What grinds me about Scheiber’s article, other than the reliance on anonymous sources, is this paragraph, about midway through the piece:
But, for the moment, what’s interesting is the banks’ silence. Three industry officials I spoke with took care to assure me that their organizations aren’t actively opposing Warren. One defied me to find someone in the industry who was. Another reflected that, from the banks’ perspective, Warren might actually be preferable to Michael Barr, an assistant Treasury Secretary who is also a leading candidate for the position. [emphasis mine]
Noam must not read Mother Jones. Too bad. Last week, I reported that the industry is indeed lobbying against Warren’s nomination. During a fly-in last week hosted by the American Bankers Association, one of the largest banking industry trade groups in the US, a number of presidents and CEOs of state bankers associations told me—on the record—that they used the visit as a chance to meet with their delegations and lobby against Warren’s nomination. The presidents of the Iowa and Oklahoma Bankers Associations both told me they lobbied their delegations against Warren. A third banking association chief, George Beattie, the president and CEO of the Nebraska Bankers Association, told me he’s had “a number of conversations” with Sen. Ben Nelson (R-Neb.) to express his opposition to Warren running the consumer protection bureau.

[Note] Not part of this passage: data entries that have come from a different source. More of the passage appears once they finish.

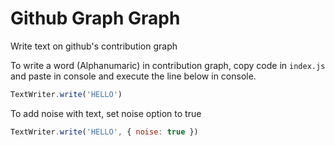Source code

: # Github Graph Graph

Write text on github's contribution graph

To write a word (Alphanumaric) in contribution graph, copy code in `index.js` and paste in console and execute the line below in console.

```js
TextWriter.write('HELLO')
```

To add noise with text, set noise option to true

```js
TextWriter.write('HELLO', { noise: true })
```
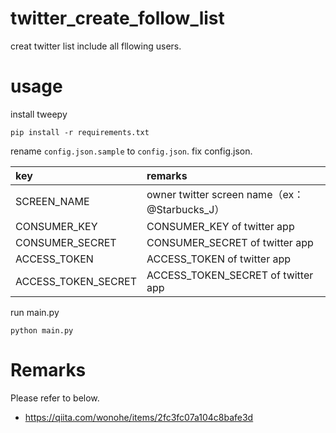 # twitter_create_follow_list
creat twitter list include all fllowing users.

# usage
install tweepy

```
pip install -r requirements.txt
```

rename `config.json.sample` to `config.json`.
fix config.json.

| key | remarks |
|:--|:--|
| SCREEN_NAME | owner twitter screen name（ex：@Starbucks_J） |
| CONSUMER_KEY | CONSUMER_KEY of twitter app |
| CONSUMER_SECRET | CONSUMER_SECRET of twitter app |
| ACCESS_TOKEN | ACCESS_TOKEN of twitter app |
| ACCESS_TOKEN_SECRET | ACCESS_TOKEN_SECRET of twitter app |

run main.py

```
python main.py
```

# Remarks
Please refer to below.

- https://qiita.com/wonohe/items/2fc3fc07a104c8bafe3d
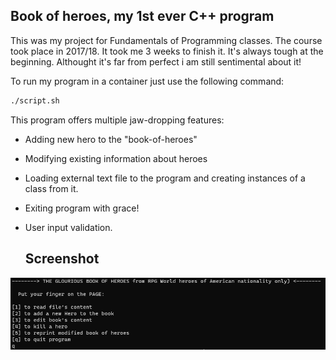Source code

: ## Book of heroes, my 1st ever C++ program
This was my project for Fundamentals of Programming classes. The course took place in 2017/18. It took me 3 weeks to finish it. It's always tough at the beginning. Althought it's far from perfect i am still sentimental about it!

To run my program in a container just use the following command:
```bash
./script.sh
```
 This program offers multiple jaw-dropping features:
- Adding new hero to the "book-of-heroes"
- Modifying existing information about heroes
- Loading external text file to the program and creating instances of a class from it.
- Exiting program with grace!
- User input validation.
  
  ## Screenshot
![Alt text](./1.png "My program")

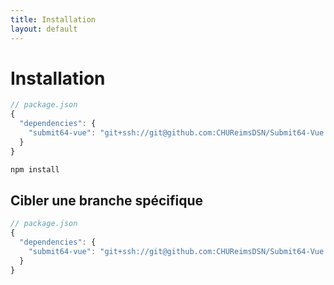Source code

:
 ```yaml
---
title: Installation
layout: default
---
```

# Installation

```ts
// package.json
{
  "dependencies": {
    "submit64-vue": "git+ssh://git@github.com:CHUReimsDSN/Submit64-Vue.git"
  }
}
```

```sh
npm install
```


## Cibler une branche spécifique

```ts
// package.json
{
  "dependencies": {
    "submit64-vue": "git+ssh://git@github.com:CHUReimsDSN/Submit64-Vue.git#nom_de_la_branche"
  }
}
```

You might think the views of these three banking chiefs are outliers, but Beattie added this when I asked him about the national-level ABA’s views on Warren: “With my colleagues at the ABA, these views about her would be shared.” (The ABA did not return my requests for comment about Warren and Beattie’s remarks when I reported last week’s story.)
So, back to Noam. I wouldn’t be so keen to take at face value what “three industry officials” say, as he’s done in today’s story. A quick Google search would’ve proved all three of them wrong.